**DATA LISTING:**
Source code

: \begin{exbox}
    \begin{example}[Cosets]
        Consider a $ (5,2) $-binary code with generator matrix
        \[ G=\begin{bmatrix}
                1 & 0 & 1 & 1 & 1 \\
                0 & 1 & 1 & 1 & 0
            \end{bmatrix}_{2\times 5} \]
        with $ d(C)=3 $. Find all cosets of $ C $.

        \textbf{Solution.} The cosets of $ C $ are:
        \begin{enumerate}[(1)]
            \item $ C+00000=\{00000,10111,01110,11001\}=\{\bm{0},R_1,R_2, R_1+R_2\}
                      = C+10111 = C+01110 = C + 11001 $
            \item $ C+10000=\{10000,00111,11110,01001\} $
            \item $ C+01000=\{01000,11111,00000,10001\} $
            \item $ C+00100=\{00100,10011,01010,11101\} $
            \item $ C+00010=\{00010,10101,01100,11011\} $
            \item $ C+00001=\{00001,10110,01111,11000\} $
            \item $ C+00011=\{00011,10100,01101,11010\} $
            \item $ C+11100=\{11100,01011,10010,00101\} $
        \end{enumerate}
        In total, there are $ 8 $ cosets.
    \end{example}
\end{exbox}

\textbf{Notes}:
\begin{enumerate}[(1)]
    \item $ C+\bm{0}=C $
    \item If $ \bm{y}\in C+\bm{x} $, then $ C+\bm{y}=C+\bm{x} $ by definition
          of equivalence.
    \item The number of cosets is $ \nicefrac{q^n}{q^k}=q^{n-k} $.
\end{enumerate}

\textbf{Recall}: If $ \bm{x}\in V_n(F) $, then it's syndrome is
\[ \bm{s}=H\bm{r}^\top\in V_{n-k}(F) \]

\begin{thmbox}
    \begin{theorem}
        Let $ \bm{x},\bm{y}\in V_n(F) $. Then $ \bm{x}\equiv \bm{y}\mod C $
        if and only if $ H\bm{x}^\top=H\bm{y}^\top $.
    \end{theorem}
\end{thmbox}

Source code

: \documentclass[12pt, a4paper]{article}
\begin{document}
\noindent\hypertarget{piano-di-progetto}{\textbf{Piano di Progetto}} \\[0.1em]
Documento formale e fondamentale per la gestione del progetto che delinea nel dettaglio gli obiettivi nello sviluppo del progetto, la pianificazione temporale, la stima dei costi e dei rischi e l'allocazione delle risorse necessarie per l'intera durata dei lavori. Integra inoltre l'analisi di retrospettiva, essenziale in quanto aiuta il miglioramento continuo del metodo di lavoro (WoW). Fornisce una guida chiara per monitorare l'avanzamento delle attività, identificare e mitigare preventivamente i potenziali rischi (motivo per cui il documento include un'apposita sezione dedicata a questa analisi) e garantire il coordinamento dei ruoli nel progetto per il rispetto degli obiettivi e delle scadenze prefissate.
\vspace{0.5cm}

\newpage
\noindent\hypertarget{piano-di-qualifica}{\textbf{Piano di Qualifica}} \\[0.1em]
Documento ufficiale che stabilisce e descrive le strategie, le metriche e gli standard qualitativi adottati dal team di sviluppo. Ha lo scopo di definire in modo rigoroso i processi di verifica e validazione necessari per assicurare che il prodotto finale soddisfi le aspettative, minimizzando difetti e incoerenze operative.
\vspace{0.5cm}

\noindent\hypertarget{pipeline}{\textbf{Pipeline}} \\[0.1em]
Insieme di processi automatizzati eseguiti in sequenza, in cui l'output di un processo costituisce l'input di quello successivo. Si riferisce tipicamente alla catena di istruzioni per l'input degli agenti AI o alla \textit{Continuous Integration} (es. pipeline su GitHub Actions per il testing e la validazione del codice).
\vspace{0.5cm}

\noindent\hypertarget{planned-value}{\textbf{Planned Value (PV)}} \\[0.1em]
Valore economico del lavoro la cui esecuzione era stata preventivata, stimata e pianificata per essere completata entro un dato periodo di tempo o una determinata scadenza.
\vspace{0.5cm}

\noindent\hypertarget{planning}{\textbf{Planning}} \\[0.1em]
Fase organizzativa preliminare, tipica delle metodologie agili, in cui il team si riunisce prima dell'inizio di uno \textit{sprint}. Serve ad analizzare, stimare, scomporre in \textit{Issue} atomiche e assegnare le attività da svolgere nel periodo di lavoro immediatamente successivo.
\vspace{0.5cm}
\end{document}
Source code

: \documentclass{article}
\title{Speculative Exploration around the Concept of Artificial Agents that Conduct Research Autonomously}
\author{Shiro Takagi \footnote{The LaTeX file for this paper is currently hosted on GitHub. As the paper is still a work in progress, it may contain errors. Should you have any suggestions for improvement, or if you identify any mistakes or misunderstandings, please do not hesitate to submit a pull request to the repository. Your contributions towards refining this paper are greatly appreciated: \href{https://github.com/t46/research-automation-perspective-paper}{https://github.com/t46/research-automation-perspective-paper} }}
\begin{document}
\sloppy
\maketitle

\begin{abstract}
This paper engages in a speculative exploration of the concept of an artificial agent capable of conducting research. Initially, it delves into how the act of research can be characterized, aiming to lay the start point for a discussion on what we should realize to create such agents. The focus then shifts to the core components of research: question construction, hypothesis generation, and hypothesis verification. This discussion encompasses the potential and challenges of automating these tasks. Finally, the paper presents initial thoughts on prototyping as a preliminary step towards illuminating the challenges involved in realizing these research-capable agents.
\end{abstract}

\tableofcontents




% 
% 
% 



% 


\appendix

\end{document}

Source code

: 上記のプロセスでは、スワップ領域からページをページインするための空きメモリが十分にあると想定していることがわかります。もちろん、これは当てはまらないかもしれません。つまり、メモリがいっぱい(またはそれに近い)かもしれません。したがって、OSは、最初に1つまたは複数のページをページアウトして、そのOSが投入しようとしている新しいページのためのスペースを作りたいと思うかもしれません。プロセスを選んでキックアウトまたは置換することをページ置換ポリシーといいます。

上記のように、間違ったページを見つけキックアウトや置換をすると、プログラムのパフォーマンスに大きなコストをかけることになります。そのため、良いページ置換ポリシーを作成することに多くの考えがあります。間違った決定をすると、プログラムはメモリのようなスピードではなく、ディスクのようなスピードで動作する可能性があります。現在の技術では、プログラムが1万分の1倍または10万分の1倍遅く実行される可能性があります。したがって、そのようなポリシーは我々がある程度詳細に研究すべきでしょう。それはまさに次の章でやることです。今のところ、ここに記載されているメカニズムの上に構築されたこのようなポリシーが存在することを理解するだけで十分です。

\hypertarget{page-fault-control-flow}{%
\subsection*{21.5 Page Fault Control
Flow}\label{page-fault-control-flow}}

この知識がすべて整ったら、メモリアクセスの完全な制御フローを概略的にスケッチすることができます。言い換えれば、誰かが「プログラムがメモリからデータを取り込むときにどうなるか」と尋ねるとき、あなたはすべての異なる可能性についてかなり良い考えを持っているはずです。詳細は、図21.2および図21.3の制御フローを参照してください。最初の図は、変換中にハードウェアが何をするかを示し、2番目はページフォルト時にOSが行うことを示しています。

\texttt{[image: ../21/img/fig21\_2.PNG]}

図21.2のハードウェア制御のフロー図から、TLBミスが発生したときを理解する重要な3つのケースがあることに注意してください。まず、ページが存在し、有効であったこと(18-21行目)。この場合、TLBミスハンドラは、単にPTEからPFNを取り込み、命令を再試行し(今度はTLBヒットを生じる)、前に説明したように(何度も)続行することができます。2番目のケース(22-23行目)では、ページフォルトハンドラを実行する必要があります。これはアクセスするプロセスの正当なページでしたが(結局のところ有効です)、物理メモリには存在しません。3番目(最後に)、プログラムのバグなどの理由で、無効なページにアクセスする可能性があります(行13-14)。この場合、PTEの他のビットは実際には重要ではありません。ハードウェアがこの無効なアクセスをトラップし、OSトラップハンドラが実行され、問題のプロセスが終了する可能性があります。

**GOAL OF THE EXERCISE:**
Using the material above, find each line that holds "Piano" and copy that line.

**REPLY TO THE EXERCISE:**
\noindent\hypertarget{piano-di-progetto}{\textbf{Piano di Progetto}} \\[0.1em]
\noindent\hypertarget{piano-di-qualifica}{\textbf{Piano di Qualifica}} \\[0.1em]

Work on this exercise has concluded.